May 25, 2018
"Better to Cancel Than String This Along": How the Trump-Kim Bromance Died
Source: Vanity Fair
Journalist: Abigail Tracy
In a remarkable scene Thursday morning, a haggard-looking Bob Corker opened Secretary of State Mike Pompeo’s scheduled hearing before the Senate Foreign Relations Committee with an alarming message. “Because of developments that have occurred, we are going to go a little out of order if that is O.K. and let Secretary Pompeo read a letter.” Not 15 minutes earlier, the White House had released a formal message from Donald Trump to Kim Jong Un announcing that he had decided to cancel their upcoming June 12 summit in Singapore to discuss the denuclearization of North Korea. “I was very much looking forward to being there with you,” Trump wrote. “Sadly, based on the tremendous anger and open hostility displayed in your most recent statement, I feel it is inappropriate, at this time, to have this long-planned meeting.” It would have been an historic occasion, he noted wistfully, and perhaps they would come face-to-face another time. In the meantime, Trump reminded Kim, “You talk about your nuclear capabilities, but ours are so massive and powerful that I pray to God they will never have to be used.”

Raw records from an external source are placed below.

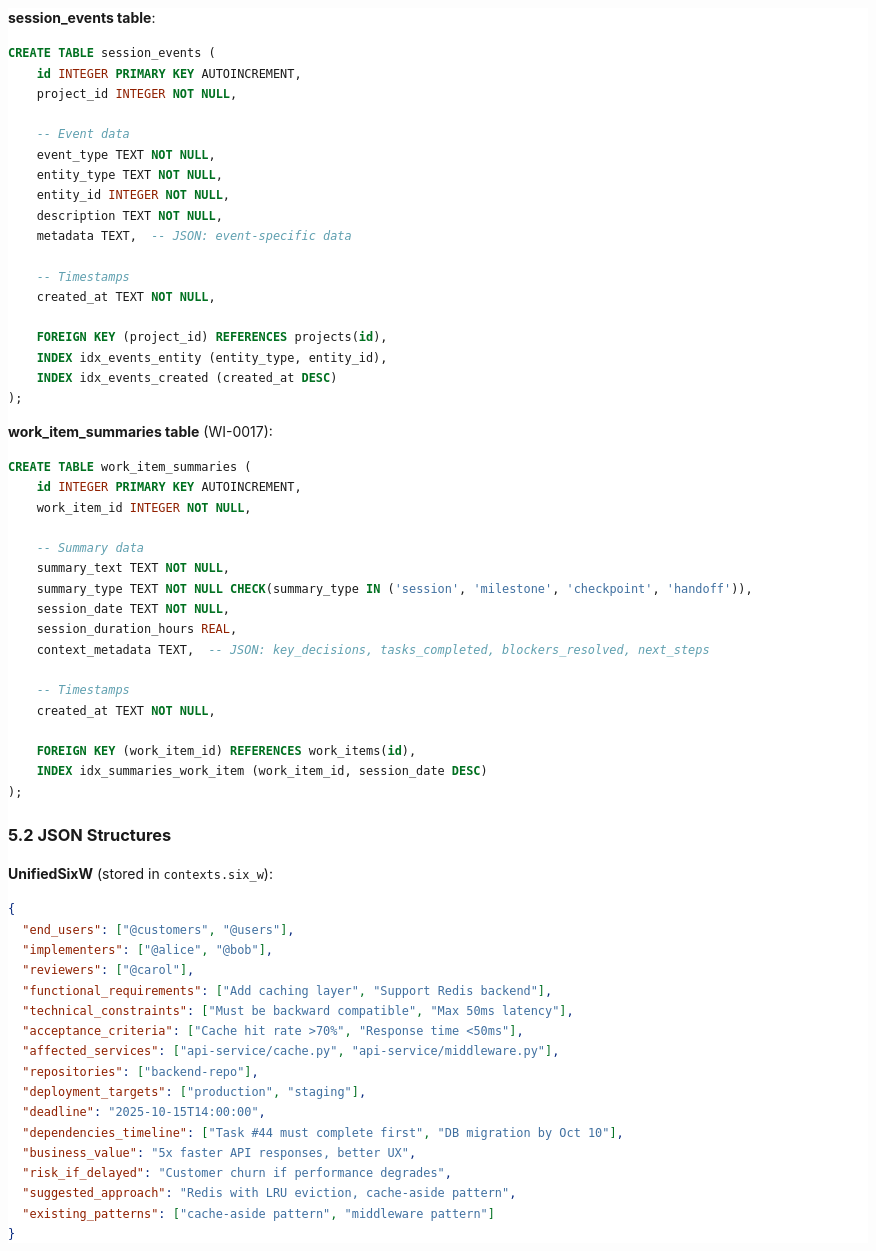 **session_events table**:
```sql
CREATE TABLE session_events (
    id INTEGER PRIMARY KEY AUTOINCREMENT,
    project_id INTEGER NOT NULL,

    -- Event data
    event_type TEXT NOT NULL,
    entity_type TEXT NOT NULL,
    entity_id INTEGER NOT NULL,
    description TEXT NOT NULL,
    metadata TEXT,  -- JSON: event-specific data

    -- Timestamps
    created_at TEXT NOT NULL,

    FOREIGN KEY (project_id) REFERENCES projects(id),
    INDEX idx_events_entity (entity_type, entity_id),
    INDEX idx_events_created (created_at DESC)
);
```

**work_item_summaries table** (WI-0017):
```sql
CREATE TABLE work_item_summaries (
    id INTEGER PRIMARY KEY AUTOINCREMENT,
    work_item_id INTEGER NOT NULL,

    -- Summary data
    summary_text TEXT NOT NULL,
    summary_type TEXT NOT NULL CHECK(summary_type IN ('session', 'milestone', 'checkpoint', 'handoff')),
    session_date TEXT NOT NULL,
    session_duration_hours REAL,
    context_metadata TEXT,  -- JSON: key_decisions, tasks_completed, blockers_resolved, next_steps

    -- Timestamps
    created_at TEXT NOT NULL,

    FOREIGN KEY (work_item_id) REFERENCES work_items(id),
    INDEX idx_summaries_work_item (work_item_id, session_date DESC)
);
```

### 5.2 JSON Structures

**UnifiedSixW** (stored in `contexts.six_w`):
```json
{
  "end_users": ["@customers", "@users"],
  "implementers": ["@alice", "@bob"],
  "reviewers": ["@carol"],
  "functional_requirements": ["Add caching layer", "Support Redis backend"],
  "technical_constraints": ["Must be backward compatible", "Max 50ms latency"],
  "acceptance_criteria": ["Cache hit rate >70%", "Response time <50ms"],
  "affected_services": ["api-service/cache.py", "api-service/middleware.py"],
  "repositories": ["backend-repo"],
  "deployment_targets": ["production", "staging"],
  "deadline": "2025-10-15T14:00:00",
  "dependencies_timeline": ["Task #44 must complete first", "DB migration by Oct 10"],
  "business_value": "5x faster API responses, better UX",
  "risk_if_delayed": "Customer churn if performance degrades",
  "suggested_approach": "Redis with LRU eviction, cache-aside pattern",
  "existing_patterns": ["cache-aside pattern", "middleware pattern"]
}
```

Pompeo, who had flown to Pyongyang twice in recent weeks to defuse tensions between the two countries, spoke in a flat monotone as he read Trump’s words out loud, tripping over the word “inappropriate” and stopping to correct himself. North and South Korean officials, meanwhile, appear to have been blindsided. Journalists who had been invited to North Korea to witness the dismantling of a nuclear site reported that their handlers were shocked when they heard Trump’s letter. In South Korea, President Moon Jae-in convened an emergency midnight meeting with top security officials to discuss the abrupt decision. In a statement afterward, Moon vowed not to abandon efforts to bring Trump and Kim to the negotiating table, calling the efforts to secure a lasting peace “historic tasks that cannot be abandoned or delayed.”